:: PROVIDED DATA ::

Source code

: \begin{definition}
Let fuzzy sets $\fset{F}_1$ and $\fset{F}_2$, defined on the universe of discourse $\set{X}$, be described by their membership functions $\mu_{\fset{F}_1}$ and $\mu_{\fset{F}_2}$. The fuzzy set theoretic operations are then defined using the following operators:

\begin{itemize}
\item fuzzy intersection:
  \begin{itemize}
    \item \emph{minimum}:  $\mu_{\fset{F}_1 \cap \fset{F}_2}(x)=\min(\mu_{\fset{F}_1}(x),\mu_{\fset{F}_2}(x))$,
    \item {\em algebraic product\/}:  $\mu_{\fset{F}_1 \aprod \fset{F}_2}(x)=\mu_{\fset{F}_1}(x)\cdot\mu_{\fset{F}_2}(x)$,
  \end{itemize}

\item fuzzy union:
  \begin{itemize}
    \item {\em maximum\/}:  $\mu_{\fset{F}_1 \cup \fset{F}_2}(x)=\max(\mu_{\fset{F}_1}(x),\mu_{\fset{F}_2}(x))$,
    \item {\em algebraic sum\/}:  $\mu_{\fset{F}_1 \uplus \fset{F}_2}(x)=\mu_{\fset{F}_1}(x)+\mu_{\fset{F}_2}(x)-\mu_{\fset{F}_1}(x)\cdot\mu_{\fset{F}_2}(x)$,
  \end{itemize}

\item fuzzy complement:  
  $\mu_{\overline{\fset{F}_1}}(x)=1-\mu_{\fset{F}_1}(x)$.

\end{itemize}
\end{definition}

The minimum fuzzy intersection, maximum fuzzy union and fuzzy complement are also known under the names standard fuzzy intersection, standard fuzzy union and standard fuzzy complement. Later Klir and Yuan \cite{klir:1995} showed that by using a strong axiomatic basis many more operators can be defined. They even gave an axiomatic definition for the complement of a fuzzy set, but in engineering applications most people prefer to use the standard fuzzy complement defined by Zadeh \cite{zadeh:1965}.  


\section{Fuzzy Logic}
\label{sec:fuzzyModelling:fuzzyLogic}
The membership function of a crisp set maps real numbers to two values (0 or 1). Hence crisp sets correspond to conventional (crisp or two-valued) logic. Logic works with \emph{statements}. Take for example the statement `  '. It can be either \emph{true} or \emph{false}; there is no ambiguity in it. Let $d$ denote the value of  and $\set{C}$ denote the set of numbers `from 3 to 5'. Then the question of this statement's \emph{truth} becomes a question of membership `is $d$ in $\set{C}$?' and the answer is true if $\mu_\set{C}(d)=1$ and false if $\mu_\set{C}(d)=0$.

:::

-- WHAT THE TASK ASKS --
On how many lines above does "algebraic" occur? Say the number only.

-- ANSWER SECTION --
2